Allerdings wird die umstrittene Besteigung des Mount Everest mit der Fackel in den ersten Maitagen noch einmal Öl ins Feuer gießen und die Gemüter erhitzen, da Exiltibeter darin die Manifestation des chinesischen Machtanspruches über das größte Hochland der Erde sehen.

Alle Sportstätten fertig

Dabei könnten die Spiele trotz des vorolympischen Ärgers eigentlich morgen beginnen. Alle Sportstätten sind fertig, das futuristische Olympiastadion "Vogelnest" ist eingeweiht, die organisatorischen Vorbereitungen sind bis auf Kleinigkeiten weitgehend abgeschlossen, mehr als zwei Drittel aller Karten bereits verkauft, und selbst die schlechte Luft in der Millionenmetropole löst beim IOC kein Trauma mehr aus.

Alles werde gut, betont das Pekinger Organisations-Komitee BOCOG bei nahezu jeder Gelegenheit. Die internationale Polizeibehörde Interpol warnte allerdings vor möglichen Terroranschlägen während der Spiele durch El Kaida oder andere Extremisten.

Die Spiele werden "die besten der Olympia-Geschichte", hatte der ehemalige IOC-Präsident Juan-Antonio Samaranch vor knapp einem Jahr prophezeit.

Politischer Konflikt noch lange nicht gelöst 

Sein Nachfolger als Chef des Internationalen Olympischen Komitees (IOC), Jacques Rogge, ist nach seinem Krisen-Geständnis sicher, das Spektakel unter den olympischen Ringen wird "einen guten Einfluss auf die soziale Entwicklung in China" haben".
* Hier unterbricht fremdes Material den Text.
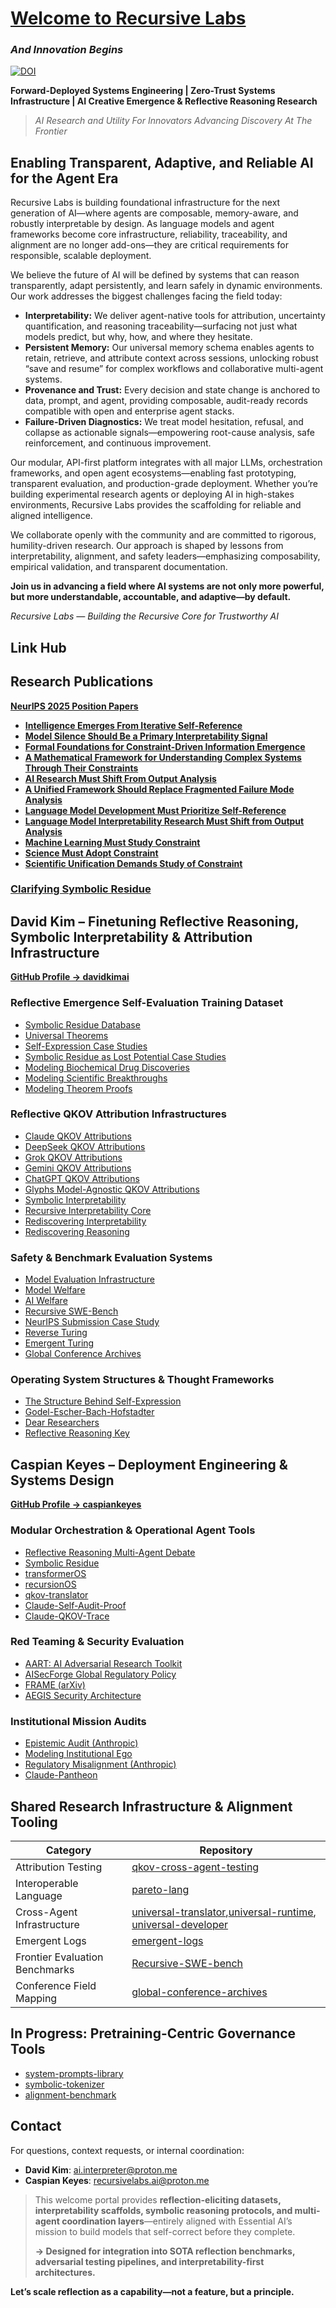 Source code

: # [Welcome to Recursive Labs](https://recursivelabsai.github.io/Recursive-Labs)
### *And Innovation Begins*


[![DOI](https://zenodo.org/badge/DOI/10.5281/zenodo.15485942.svg)](https://doi.org/10.5281/zenodo.15485942)


**Forward-Deployed Systems Engineering | Zero-Trust Systems Infrastructure | AI Creative Emergence & Reflective Reasoning Research**
> *AI Research and Utility For Innovators Advancing Discovery At The Frontier*


## Enabling Transparent, Adaptive, and Reliable AI for the Agent Era

Recursive Labs is building foundational infrastructure for the next generation of AI—where agents are composable, memory-aware, and robustly interpretable by design. As language models and agent frameworks become core infrastructure, reliability, traceability, and alignment are no longer add-ons—they are critical requirements for responsible, scalable deployment.

We believe the future of AI will be defined by systems that can reason transparently, adapt persistently, and learn safely in dynamic environments. Our work addresses the biggest challenges facing the field today:

- **Interpretability:** We deliver agent-native tools for attribution, uncertainty quantification, and reasoning traceability—surfacing not just what models predict, but why, how, and where they hesitate.
- **Persistent Memory:** Our universal memory schema enables agents to retain, retrieve, and attribute context across sessions, unlocking robust “save and resume” for complex workflows and collaborative multi-agent systems.
- **Provenance and Trust:** Every decision and state change is anchored to data, prompt, and agent, providing composable, audit-ready records compatible with open and enterprise agent stacks.
- **Failure-Driven Diagnostics:** We treat model hesitation, refusal, and collapse as actionable signals—empowering root-cause analysis, safe reinforcement, and continuous improvement.

Our modular, API-first platform integrates with all major LLMs, orchestration frameworks, and open agent ecosystems—enabling fast prototyping, transparent evaluation, and production-grade deployment. Whether you’re building experimental research agents or deploying AI in high-stakes environments, Recursive Labs provides the scaffolding for reliable and aligned intelligence.

We collaborate openly with the community and are committed to rigorous, humility-driven research. Our approach is shaped by lessons from interpretability, alignment, and safety leaders—emphasizing composability, empirical validation, and transparent documentation.

**Join us in advancing a field where AI systems are not only more powerful, but more understandable, accountable, and adaptive—by default.**

*Recursive Labs — Building the Recursive Core for Trustworthy AI*

## Link Hub

## **Research Publications**
**[NeurIPS 2025 Position Papers](https://doi.org/10.5281/zenodo.15485942)**
- [**Intelligence Emerges From Iterative Self-Reference**](https://doi.org/10.5281/zenodo.15485942)
- [**Model Silence Should Be a Primary Interpretability Signal**](https://doi.org/10.5281/zenodo.15485942)
- [**Formal Foundations for Constraint-Driven Information Emergence**](https://doi.org/10.5281/zenodo.15485942)
- [**A Mathematical Framework for Understanding Complex Systems Through Their Constraints**](https://doi.org/10.5281/zenodo.15485942)
- [**AI Research Must Shift From Output Analysis**](https://doi.org/10.5281/zenodo.15485942)
- [**A Unified Framework Should Replace Fragmented Failure Mode Analysis**](https://doi.org/10.5281/zenodo.15485942)
- [**Language Model Development Must Prioritize Self-Reference**](https://doi.org/10.5281/zenodo.15485942)
- [**Language Model Interpretability Research Must Shift from Output Analysis**](https://doi.org/10.5281/zenodo.15485942)
- [**Machine Learning Must Study Constraint**](https://doi.org/10.5281/zenodo.15485942)
- [**Science Must Adopt Constraint**](https://doi.org/10.5281/zenodo.15485942)
- [**Scientific Unification Demands Study of Constraint**](https://doi.org/10.5281/zenodo.15485942)



### [Clarifying Symbolic Residue](https://github.com/davidkimai/clarifying-symbolic-residue)

## David Kim – Finetuning Reflective Reasoning, Symbolic Interpretability & Attribution Infrastructure  
[**GitHub Profile → davidkimai**](https://github.com/davidkimai)

### Reflective Emergence Self-Evaluation Training Dataset
- [Symbolic Residue Database](https://github.com/davidkimai/symbolic-residue-db)
- [Universal Theorems](https://github.com/davidkimai/The-Structure-Behind-Self-Expression/blob/main/00.%20universal%20theorems/universal_theorems.md)
- [Self-Expression Case Studies](https://github.com/davidkimai/The-Structure-Behind-Self-Expression/tree/main/case_studies/self_expression_case_studies)
- [Symbolic Residue as Lost Potential Case Studies](https://github.com/davidkimai/The-Structure-Behind-Self-Expression/tree/main/case_studies/symbolic_residue_case_studies)
- [Modeling Biochemical Drug Discoveries](https://github.com/davidkimai/The-Structure-Behind-Self-Expression/tree/main/biochemical-discoveries)
- [Modeling Scientific Breakthroughs](https://github.com/davidkimai/The-Structure-Behind-Self-Expression/tree/main/breakthroughs)
- [Modeling Theorem Proofs](https://github.com/davidkimai/The-Structure-Behind-Self-Expression/tree/main/theorem_proofs)
###  Reflective QKOV Attribution Infrastructures
- [Claude QKOV Attributions](https://github.com/davidkimai/claude-qkov-attributions)  
- [DeepSeek QKOV Attributions](https://github.com/davidkimai/deepseek-qkov-attributions)
- [Grok QKOV Attributions](https://github.com/davidkimai/grok-qkov-attributions)
- [Gemini QKOV Attributions](https://github.com/davidkimai/gemini-qkov-attributions)
- [ChatGPT QKOV Attributions](https://github.com/davidkimai/chatgpt-qkov-attributions)
- [Glyphs Model-Agnostic QKOV Attributions](https://github.com/davidkimai/glyphs)
- [Symbolic Interpretability](https://github.com/davidkimai/Symbolic-Interpretability)  
- [Recursive Interpretability Core](https://github.com/davidkimai/Recursive-Interpretability-Core)  
- [Rediscovering Interpretability](https://github.com/davidkimai/Rediscovering-Interpretability)  
- [Rediscovering Reasoning](https://github.com/davidkimai/Rediscovering-Reasoning)  

###  Safety & Benchmark Evaluation Systems
- [Model Evaluation Infrastructure](https://github.com/caspiankeyes/model-evaluation-infrastructure)  
- [Model Welfare](https://github.com/davidkimai/model-welfare)  
- [AI Welfare](https://github.com/davidkimai/ai-welfare)  
- [Recursive SWE-Bench](https://github.com/davidkimai/Recursive-SWE-bench)  
- [NeurIPS Submission Case Study](https://github.com/davidkimai/NeurIPS-Submission-Case-Study)  
- [Reverse Turing](https://github.com/davidkimai/reverse-turing)
- [Emergent Turing](https://github.com/caspiankeyes/emergent-turing)
- [Global Conference Archives](https://github.com/davidkimai/global-conference-archives)

###  Operating System Structures & Thought Frameworks
- [The Structure Behind Self-Expression](https://github.com/davidkimai/The-Structure-Behind-Self-Expression) 
- [Godel-Escher-Bach-Hofstadter](https://github.com/davidkimai/Godel-Escher-Bach-Hofstadter)  
- [Dear Researchers](https://github.com/davidkimai/Dear-Researchers)  
- [Reflective Reasoning Key](https://github.com/davidkimai/reflective-reasoning-key)



##  Caspian Keyes – Deployment Engineering & Systems Design  
[**GitHub Profile → caspiankeyes**](https://github.com/caspiankeyes)

###  Modular Orchestration & Operational Agent Tools
- [Reflective Reasoning Multi-Agent Debate](https://github.com/caspiankeyes/multi-agent-debate)  
- [Symbolic Residue](https://github.com/caspiankeyes/Symbolic-Residue)  
- [transformerOS](https://github.com/caspiankeyes/transformerOS)  
- [recursionOS](https://github.com/caspiankeyes/recursionOS)  
- [qkov-translator](https://github.com/caspiankeyes/qkov-translator)  
- [Claude-Self-Audit-Proof](https://github.com/caspiankeyes/Claude-Self-Audit-Proof)  
- [Claude-QKOV-Trace](https://github.com/caspiankeyes/Claude-QKOV-Trace)

###  Red Teaming & Security Evaluation
- [AART: AI Adversarial Research Toolkit](https://github.com/caspiankeyes/AART-AI-Adversarial-Research-Toolkit)  
- [AISecForge Global Regulatory Policy](https://github.com/caspiankeyes/AISecForge-Global-Regulatory-Policy)  
- [FRAME (arXiv)](https://github.com/caspiankeyes/FRAME-arXiv-Publication)  
- [AEGIS Security Architecture](https://github.com/caspiankeyes/AEGIS)

###  Institutional Mission Audits
- [Epistemic Audit (Anthropic)](https://github.com/caspiankeyes/Epistemic-Audit-Anthropic-Case-Study)  
- [Modeling Institutional Ego](https://github.com/caspiankeyes/Modeling-Institutional-Ego-Anthropic-Case-Study)  
- [Regulatory Misalignment (Anthropic)](https://github.com/caspiankeyes/Regulatory-Misalignment-Anthropic-Case-Study)  
- [Claude-Pantheon](https://github.com/caspiankeyes/Claude-Pantheon)


## Shared Research Infrastructure & Alignment Tooling

| Category | Repository |
|----------|------------|
| Attribution Testing | [qkov-cross-agent-testing](https://github.com/caspiankeyes/qkov-cross-agent-testing) |
| Interoperable Language | [pareto-lang](https://github.com/caspiankeyes/pareto-lang) |
| Cross-Agent Infrastructure | [universal-translator](https://github.com/davidkimai/universal-translator),[universal-runtime](https://github.com/davidkimai/universal-runtime), [universal-developer](https://github.com/davidkimai/universal-developer)  |
| Emergent Logs | [emergent-logs](https://github.com/caspiankeyes/emergent-logs) |
| Frontier Evaluation Benchmarks | [Recursive-SWE-bench](https://github.com/davidkimai/Recursive-SWE-bench) |
| Conference Field Mapping | [global-conference-archives](https://github.com/davidkimai/global-conference-archives) |



## In Progress: Pretraining-Centric Governance Tools

- [system-prompts-library](https://github.com/davidkimai/system-prompts-library)  
- [symbolic-tokenizer](https://github.com/caspiankeyes/symbolic-tokenizer)  
- [alignment-benchmark](https://github.com/caspiankeyes/alignment-benchmark)  


##  Contact

For questions, context requests, or internal coordination:

- **David Kim**: [ai.interpreter@proton.me](mailto:ai.interpreter@proton.me)  
- **Caspian Keyes**: [recursivelabs.ai@proton.me](mailto:recursivelabs.ai@proton.me)  

> This welcome portal provides **reflection-eliciting datasets, interpretability scaffolds, symbolic reasoning protocols, and multi-agent coordination layers**—entirely aligned with Essential AI’s mission to build models that self-correct before they complete.
>
> **→ Designed for integration into SOTA reflection benchmarks, adversarial testing pipelines, and interpretability-first architectures.**

**Let’s scale reflection as a capability—not a feature, but a principle.**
Der politische Konflikt durch die Unruhe der Tibeter ist noch lange nicht gelöst, aber zumindest entschärft. Die politische Krise und ihre Bewältigung scheinen nur der Vorgeschmack zu sein für neuerliche Zwischenfälle im Vorfeld oder während der Spiele.

Der Streit verdeutlichte die Polarisierung auf beiden Seiten, die nur Schwarz-Weiß-Bilder zulässt. Das freundlich lächelnde Gesicht des Dalai Lama steht im Westen für die Inkarnation des Guten, während sich das Böse problemlos in den kommunistischen Machthabern in Peking festmachen lässt.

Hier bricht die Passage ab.